::: Task material :::

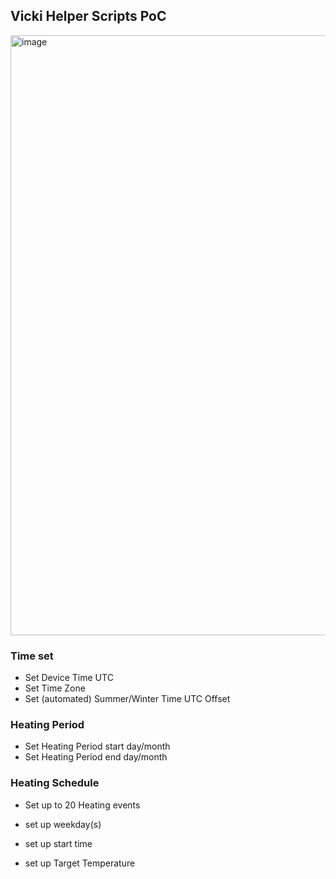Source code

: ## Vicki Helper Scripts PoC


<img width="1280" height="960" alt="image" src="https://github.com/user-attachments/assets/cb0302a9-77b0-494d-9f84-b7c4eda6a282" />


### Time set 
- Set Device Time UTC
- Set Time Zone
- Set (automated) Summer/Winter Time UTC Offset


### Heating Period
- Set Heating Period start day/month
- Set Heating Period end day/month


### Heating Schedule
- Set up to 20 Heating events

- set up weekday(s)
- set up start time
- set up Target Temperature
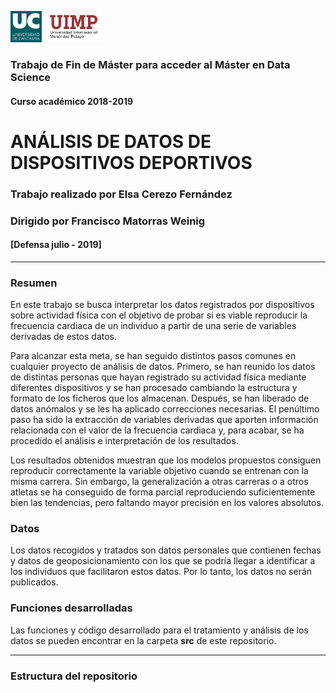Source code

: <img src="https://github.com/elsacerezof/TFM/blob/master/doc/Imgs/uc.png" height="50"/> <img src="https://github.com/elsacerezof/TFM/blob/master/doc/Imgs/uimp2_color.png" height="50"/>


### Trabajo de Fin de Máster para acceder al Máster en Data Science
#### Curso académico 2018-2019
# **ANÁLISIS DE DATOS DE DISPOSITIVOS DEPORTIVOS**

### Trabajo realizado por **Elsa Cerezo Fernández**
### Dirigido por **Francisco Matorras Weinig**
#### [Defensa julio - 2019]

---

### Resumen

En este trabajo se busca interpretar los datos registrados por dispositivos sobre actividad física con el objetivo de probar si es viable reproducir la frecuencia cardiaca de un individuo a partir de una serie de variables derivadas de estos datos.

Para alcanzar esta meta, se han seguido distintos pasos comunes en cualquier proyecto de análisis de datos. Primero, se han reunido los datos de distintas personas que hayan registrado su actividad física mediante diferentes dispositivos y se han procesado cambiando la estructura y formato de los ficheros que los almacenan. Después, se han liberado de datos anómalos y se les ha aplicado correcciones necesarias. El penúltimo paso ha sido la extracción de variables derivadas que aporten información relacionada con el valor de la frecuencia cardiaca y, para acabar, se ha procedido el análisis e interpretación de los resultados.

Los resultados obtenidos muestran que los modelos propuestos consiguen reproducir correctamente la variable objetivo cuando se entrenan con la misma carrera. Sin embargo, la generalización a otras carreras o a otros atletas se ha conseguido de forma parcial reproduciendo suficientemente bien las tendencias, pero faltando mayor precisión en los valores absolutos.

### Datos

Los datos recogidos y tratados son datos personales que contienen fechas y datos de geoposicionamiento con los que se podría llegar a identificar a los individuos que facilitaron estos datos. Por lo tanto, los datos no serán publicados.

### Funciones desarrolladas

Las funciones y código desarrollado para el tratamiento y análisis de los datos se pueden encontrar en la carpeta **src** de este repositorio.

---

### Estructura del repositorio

:::

**Work order**.
Look through the records above for the string "github", then copy every line that has it.

**Answer for the task**.
<img width="1280" height="960" alt="image" src="https://github.com/user-attachments/assets/cb0302a9-77b0-494d-9f84-b7c4eda6a282" />
: <img src="https://github.com/elsacerezof/TFM/blob/master/doc/Imgs/uc.png" height="50"/> <img src="https://github.com/elsacerezof/TFM/blob/master/doc/Imgs/uimp2_color.png" height="50"/>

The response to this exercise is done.